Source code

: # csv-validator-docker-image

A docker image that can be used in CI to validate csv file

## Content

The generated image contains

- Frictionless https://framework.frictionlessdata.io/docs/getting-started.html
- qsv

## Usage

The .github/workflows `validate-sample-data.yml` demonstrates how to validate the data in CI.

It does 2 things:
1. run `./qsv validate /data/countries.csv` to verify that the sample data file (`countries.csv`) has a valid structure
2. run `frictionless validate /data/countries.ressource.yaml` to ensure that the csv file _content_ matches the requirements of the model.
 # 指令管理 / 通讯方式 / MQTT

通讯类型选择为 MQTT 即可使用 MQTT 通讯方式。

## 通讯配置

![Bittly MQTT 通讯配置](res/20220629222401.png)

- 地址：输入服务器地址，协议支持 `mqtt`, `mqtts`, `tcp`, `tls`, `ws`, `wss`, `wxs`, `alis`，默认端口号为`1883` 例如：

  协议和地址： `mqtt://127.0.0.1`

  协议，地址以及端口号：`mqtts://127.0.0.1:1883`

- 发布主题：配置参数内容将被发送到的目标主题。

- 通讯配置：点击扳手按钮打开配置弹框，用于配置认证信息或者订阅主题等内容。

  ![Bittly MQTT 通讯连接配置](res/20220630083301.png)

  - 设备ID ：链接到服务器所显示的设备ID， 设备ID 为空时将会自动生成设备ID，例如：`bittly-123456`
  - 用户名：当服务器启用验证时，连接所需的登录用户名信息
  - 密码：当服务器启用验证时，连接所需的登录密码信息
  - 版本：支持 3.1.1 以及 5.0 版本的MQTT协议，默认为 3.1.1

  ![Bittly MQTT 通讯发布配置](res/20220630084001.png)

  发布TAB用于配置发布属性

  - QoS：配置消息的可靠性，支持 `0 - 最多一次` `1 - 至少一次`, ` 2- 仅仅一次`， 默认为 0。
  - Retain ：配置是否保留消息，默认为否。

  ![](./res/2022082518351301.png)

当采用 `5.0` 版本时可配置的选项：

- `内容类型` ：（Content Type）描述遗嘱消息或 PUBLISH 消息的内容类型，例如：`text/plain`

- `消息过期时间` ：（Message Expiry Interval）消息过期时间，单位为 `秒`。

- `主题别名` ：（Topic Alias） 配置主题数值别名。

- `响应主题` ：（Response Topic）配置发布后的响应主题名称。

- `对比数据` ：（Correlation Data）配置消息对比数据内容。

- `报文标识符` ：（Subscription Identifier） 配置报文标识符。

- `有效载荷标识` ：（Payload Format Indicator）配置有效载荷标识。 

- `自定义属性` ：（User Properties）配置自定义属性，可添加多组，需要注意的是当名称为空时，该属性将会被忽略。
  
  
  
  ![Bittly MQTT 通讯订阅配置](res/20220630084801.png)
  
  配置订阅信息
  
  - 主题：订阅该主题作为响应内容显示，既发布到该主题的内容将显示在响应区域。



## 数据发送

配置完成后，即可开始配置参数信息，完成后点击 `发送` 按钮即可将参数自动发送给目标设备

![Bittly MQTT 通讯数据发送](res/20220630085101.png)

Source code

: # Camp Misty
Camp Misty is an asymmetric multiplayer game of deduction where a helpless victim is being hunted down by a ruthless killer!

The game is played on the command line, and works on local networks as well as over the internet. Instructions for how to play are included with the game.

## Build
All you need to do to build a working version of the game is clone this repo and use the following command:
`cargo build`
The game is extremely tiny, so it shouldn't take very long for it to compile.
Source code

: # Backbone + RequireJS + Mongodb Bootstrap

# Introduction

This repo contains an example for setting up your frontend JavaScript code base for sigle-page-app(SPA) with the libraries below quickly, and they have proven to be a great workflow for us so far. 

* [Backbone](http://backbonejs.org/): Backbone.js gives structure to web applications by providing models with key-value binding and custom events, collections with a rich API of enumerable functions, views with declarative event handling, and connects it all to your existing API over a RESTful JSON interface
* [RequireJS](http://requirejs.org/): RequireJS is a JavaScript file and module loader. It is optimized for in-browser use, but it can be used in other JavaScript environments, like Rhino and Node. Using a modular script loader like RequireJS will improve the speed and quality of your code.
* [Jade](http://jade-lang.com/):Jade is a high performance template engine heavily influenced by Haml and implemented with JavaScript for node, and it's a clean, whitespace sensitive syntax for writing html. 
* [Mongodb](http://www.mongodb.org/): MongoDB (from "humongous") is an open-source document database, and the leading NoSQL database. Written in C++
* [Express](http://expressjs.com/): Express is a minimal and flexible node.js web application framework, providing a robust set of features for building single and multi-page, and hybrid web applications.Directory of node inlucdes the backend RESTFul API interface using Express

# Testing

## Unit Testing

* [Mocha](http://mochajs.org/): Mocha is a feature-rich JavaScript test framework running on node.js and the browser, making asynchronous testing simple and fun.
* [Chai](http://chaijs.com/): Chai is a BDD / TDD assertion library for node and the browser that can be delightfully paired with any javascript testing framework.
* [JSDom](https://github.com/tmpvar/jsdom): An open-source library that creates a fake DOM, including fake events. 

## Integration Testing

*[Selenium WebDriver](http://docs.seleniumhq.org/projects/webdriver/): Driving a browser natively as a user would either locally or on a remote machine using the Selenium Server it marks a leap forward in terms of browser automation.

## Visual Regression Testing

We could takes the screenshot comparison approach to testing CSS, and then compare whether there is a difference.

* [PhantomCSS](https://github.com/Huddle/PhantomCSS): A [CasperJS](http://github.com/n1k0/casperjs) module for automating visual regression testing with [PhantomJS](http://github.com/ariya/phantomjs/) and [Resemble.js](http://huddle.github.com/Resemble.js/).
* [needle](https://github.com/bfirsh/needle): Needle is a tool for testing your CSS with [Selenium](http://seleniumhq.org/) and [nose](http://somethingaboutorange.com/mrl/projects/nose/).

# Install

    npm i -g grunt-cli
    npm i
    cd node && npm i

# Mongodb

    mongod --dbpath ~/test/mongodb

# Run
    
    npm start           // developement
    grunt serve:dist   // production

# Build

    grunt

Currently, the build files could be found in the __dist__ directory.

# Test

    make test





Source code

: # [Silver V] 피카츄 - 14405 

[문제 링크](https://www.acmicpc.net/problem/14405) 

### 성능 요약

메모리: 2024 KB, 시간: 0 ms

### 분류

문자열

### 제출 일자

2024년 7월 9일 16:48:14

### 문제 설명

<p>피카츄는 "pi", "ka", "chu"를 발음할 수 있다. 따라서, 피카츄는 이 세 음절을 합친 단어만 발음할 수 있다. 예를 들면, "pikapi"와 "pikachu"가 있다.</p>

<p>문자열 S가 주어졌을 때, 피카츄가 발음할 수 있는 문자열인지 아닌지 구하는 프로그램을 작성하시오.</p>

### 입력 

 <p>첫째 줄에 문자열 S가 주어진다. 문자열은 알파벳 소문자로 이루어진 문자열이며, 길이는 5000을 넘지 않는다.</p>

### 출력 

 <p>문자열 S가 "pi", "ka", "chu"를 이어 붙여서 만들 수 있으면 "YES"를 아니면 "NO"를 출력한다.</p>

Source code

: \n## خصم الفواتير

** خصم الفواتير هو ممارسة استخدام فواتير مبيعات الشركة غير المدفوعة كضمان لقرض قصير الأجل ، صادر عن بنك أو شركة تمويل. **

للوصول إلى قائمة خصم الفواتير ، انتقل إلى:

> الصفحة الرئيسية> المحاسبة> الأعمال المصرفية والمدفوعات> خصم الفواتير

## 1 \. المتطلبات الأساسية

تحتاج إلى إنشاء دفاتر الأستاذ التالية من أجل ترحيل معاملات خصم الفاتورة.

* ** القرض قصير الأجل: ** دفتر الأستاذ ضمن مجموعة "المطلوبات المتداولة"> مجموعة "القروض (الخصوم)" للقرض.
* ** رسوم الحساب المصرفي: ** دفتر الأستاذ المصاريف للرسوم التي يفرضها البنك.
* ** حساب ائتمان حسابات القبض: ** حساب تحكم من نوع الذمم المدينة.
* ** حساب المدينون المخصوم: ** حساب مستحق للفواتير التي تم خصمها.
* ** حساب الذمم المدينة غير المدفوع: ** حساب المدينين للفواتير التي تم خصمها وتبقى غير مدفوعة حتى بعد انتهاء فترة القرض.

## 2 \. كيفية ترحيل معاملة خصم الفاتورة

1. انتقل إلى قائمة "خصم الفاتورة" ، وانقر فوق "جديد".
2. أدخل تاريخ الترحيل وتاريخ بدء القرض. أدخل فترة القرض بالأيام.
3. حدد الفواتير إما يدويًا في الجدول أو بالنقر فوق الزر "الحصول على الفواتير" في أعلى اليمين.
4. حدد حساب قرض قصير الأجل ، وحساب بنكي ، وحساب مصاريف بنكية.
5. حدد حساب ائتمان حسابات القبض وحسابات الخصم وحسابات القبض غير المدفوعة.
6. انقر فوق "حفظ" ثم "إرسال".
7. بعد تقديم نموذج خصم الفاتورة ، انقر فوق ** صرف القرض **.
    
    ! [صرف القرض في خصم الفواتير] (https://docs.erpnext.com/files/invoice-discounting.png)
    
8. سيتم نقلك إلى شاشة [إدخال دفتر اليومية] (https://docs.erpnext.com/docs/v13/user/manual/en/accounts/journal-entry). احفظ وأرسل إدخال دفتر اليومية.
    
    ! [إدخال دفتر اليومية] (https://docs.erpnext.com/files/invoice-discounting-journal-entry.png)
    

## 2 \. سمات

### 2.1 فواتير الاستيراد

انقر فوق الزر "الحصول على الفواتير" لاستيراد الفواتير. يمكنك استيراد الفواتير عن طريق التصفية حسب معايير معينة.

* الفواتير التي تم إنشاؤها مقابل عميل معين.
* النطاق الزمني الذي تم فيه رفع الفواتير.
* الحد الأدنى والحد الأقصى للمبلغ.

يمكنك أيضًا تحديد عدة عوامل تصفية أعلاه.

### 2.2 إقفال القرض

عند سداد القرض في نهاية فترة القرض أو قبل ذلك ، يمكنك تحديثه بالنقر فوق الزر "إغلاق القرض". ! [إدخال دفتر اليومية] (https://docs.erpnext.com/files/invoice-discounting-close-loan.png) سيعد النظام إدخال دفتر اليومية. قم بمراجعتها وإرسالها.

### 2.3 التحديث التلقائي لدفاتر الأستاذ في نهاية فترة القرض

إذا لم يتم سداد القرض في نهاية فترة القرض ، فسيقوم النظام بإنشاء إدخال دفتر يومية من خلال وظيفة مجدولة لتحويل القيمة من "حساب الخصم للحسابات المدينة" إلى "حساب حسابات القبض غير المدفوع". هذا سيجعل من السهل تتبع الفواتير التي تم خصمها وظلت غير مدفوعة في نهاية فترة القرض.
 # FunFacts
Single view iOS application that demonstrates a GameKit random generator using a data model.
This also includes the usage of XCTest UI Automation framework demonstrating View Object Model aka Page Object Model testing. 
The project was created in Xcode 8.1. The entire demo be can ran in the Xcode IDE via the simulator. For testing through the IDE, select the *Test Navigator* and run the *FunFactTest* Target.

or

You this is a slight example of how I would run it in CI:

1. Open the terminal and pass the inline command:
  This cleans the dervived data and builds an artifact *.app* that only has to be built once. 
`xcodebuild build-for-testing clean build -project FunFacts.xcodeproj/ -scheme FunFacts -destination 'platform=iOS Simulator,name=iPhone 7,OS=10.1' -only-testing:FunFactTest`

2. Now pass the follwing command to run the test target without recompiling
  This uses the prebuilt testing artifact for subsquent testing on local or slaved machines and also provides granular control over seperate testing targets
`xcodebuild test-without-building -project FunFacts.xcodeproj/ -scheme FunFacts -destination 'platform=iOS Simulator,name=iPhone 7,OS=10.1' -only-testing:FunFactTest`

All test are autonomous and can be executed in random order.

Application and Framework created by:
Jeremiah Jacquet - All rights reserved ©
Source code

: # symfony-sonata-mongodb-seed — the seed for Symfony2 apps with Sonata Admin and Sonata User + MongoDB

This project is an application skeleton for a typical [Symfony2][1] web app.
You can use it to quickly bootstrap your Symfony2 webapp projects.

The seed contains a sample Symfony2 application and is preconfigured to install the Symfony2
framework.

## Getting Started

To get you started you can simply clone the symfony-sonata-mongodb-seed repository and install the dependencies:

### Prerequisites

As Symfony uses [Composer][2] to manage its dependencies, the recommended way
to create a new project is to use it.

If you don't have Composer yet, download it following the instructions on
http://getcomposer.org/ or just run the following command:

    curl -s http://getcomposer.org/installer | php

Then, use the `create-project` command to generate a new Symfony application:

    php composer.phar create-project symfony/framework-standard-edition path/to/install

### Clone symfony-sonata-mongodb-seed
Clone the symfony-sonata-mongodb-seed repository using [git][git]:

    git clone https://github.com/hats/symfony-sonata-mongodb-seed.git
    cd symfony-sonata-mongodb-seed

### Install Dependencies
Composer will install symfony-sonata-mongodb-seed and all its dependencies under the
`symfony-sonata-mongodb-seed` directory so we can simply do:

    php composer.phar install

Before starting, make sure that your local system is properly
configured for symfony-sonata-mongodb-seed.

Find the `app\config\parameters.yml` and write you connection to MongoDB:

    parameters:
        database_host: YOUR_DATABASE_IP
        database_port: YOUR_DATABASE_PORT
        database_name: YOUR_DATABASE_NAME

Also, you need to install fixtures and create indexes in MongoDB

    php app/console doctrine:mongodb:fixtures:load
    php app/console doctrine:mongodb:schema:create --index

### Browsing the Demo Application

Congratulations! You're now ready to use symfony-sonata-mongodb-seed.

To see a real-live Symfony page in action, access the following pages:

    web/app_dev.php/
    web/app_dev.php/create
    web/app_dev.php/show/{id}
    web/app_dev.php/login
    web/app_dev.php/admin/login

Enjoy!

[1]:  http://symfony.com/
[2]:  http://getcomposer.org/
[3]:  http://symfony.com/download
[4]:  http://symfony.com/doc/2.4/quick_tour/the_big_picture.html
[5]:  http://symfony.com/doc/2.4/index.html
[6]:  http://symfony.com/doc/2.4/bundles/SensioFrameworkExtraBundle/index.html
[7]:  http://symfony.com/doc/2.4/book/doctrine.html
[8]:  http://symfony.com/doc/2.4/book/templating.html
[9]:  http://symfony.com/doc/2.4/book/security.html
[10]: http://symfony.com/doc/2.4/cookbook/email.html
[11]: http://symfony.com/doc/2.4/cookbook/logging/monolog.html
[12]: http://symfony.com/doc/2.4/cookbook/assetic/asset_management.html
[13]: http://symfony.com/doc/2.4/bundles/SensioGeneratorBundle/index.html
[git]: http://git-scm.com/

## Your assignment
Proceeding from the line containing "- Retain ：配置是否保留消息，默认为否。" through the line containing "RESTful JSON interface", transcribe the lines above exactly, both end lines included.

## Exercise answer
  - Retain ：配置是否保留消息，默认为否。

  ![](./res/2022082518351301.png)

当采用 `5.0` 版本时可配置的选项：

- `内容类型` ：（Content Type）描述遗嘱消息或 PUBLISH 消息的内容类型，例如：`text/plain`

- `消息过期时间` ：（Message Expiry Interval）消息过期时间，单位为 `秒`。

- `主题别名` ：（Topic Alias） 配置主题数值别名。

- `响应主题` ：（Response Topic）配置发布后的响应主题名称。

- `对比数据` ：（Correlation Data）配置消息对比数据内容。

- `报文标识符` ：（Subscription Identifier） 配置报文标识符。

- `有效载荷标识` ：（Payload Format Indicator）配置有效载荷标识。 

- `自定义属性` ：（User Properties）配置自定义属性，可添加多组，需要注意的是当名称为空时，该属性将会被忽略。
  
  
  
  ![Bittly MQTT 通讯订阅配置](res/20220630084801.png)
  
  配置订阅信息
  
  - 主题：订阅该主题作为响应内容显示，既发布到该主题的内容将显示在响应区域。



## 数据发送

配置完成后，即可开始配置参数信息，完成后点击 `发送` 按钮即可将参数自动发送给目标设备

![Bittly MQTT 通讯数据发送](res/20220630085101.png)

Source code

: # Camp Misty
Camp Misty is an asymmetric multiplayer game of deduction where a helpless victim is being hunted down by a ruthless killer!

The game is played on the command line, and works on local networks as well as over the internet. Instructions for how to play are included with the game.

## Build
All you need to do to build a working version of the game is clone this repo and use the following command:
`cargo build`
The game is extremely tiny, so it shouldn't take very long for it to compile.
Source code

: # Backbone + RequireJS + Mongodb Bootstrap

# Introduction

This repo contains an example for setting up your frontend JavaScript code base for sigle-page-app(SPA) with the libraries below quickly, and they have proven to be a great workflow for us so far. 

* [Backbone](http://backbonejs.org/): Backbone.js gives structure to web applications by providing models with key-value binding and custom events, collections with a rich API of enumerable functions, views with declarative event handling, and connects it all to your existing API over a RESTful JSON interface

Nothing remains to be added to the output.